Colloquium Details
A quest for an algorithmic theory for high-dimensional statistical inference
Speaker: Sidhanth Mohanty, Massachusetts Institute of Technology
Location: 60 Fifth Avenue 150
Date: February 28, 2025, 11 a.m.
Host: Subhash Khot
Synopsis:
When does a statistical inference problem admit an efficient algorithm?
There is an emergent body of research that studies this question by trying to understand the power and limitations of various algorithmic paradigms in solving statistical inference problems; for example, convex programming, Markov chain Monte Carlo (MCMC) algorithms, and message passing algorithms to name a few.
Of these, MCMC algorithms are easy to adapt to new inference problems and have shown strong performance in practice, which makes them promising as a universal algorithm for inference. However, provable guarantees for MCMC have been scarce, lacking even for simple stylized models of inference.

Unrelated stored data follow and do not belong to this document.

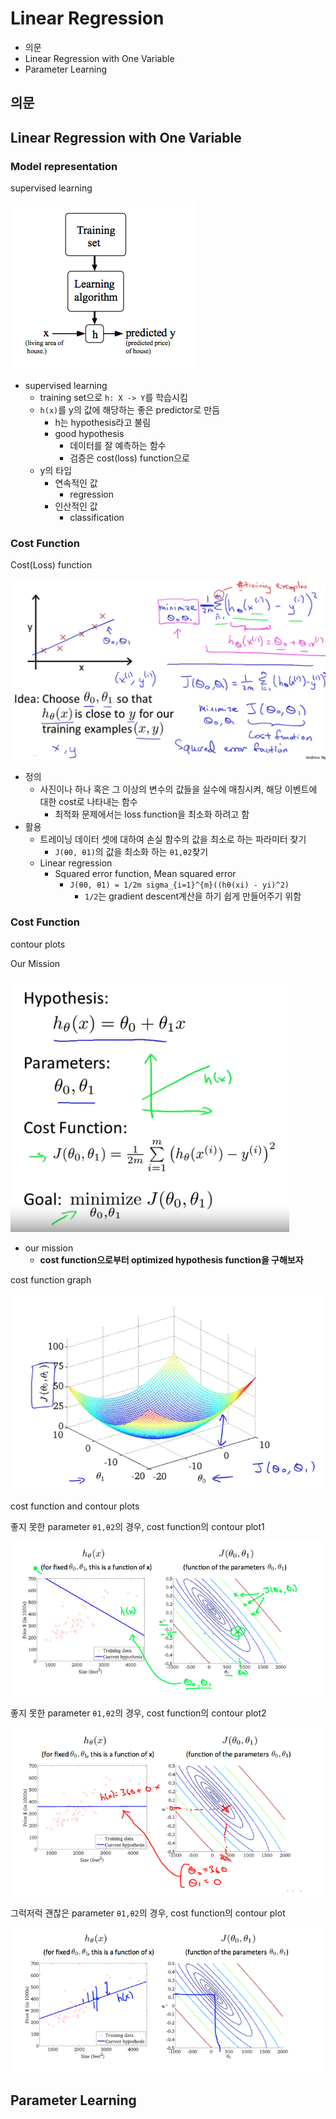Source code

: # Linear Regression

- 의문
- Linear Regression with One Variable
- Parameter Learning

## 의문

## Linear Regression with One Variable

### Model representation

supervised learning

![](./images/week1/linear_regression1.png)

- supervised learning
  - training set으로 `h: X -> Y`를 학습시킴
  - `h(x)`를 y의 값에 해당하는 좋은 predictor로 만듬
    - h는 hypothesis라고 불림
    - good hypothesis
      - 데이터를 잘 예측하는 함수
      - 검증은 cost(loss) function으로
  - y의 타입
    - 연속적인 값
      - regression
    - 인산적인 값
      - classification

### Cost Function

Cost(Loss) function

![](./images/week1/cost_function1.png)

- 정의
  - 사진이나 하나 혹은 그 이상의 변수의 값들을 실수에 매칭시켜, 해당 이벤트에 대한 cost로 나타내는 함수
    - 최적화 문제에서는 loss function을 최소화 하려고 함
- 활용
  - 트레이닝 데이터 셋에 대하여 손실 함수의 값을 최소로 하는 파라미터 찾기
    - `J(θ0, θ1)`의 값을 최소화 하는 `θ1,θ2`찾기
  - Linear regression
    - Squared error function, Mean squared error
      - `J(θ0, θ1) = 1/2m sigma_{i=1}^{m}((hθ(xi) - yi)^2)`
        - `1/2`는 gradient descent계산을 하기 쉽게 만들어주기 위함

### Cost Function

contour plots

Our Mission

![](./images/week1/cost_function2.png)

- our mission
  - **cost function으로부터 optimized hypothesis function을 구해보자**

cost function graph

![](./images/week1/minimize_cost_function1.png)

cost function and contour plots

좋지 못한 parameter `θ1,θ2`의 경우, cost function의 contour plot1

![](./images/week1/contour_plot1.png)

좋지 못한 parameter `θ1,θ2`의 경우, cost function의 contour plot2

![](./images/week1/contour_plot2.png)

그럭저럭 괜찮은 parameter `θ1,θ2`의 경우, cost function의 contour plot

![](./images/week1/contour_plot3.png)

## Parameter Learning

In this talk, I will survey some recent strides that I have made with my collaborators on achieving provable guarantees for MCMC in inference, and some new tools we introduced for analyzing the behavior of slow-mixing Markov chains.
Zoom: https://nyu.zoom.us/j/93901293679
Speaker Bio:
Sidhanth is broadly interested in theoretical computer science and probability theory, and his primary interests are on the algorithms and complexity of statistical inference, and spectral graph theory.
Sidhanth is currently a postdoctoral researcher at MIT, hosted by Sam Hopkins. Previously, he received his PhD in Computer Science at UC Berkeley in 2023 where he was advised by Prasad Raghavendra.
Notes:
In-person attendance only available to those with active NYU ID cards.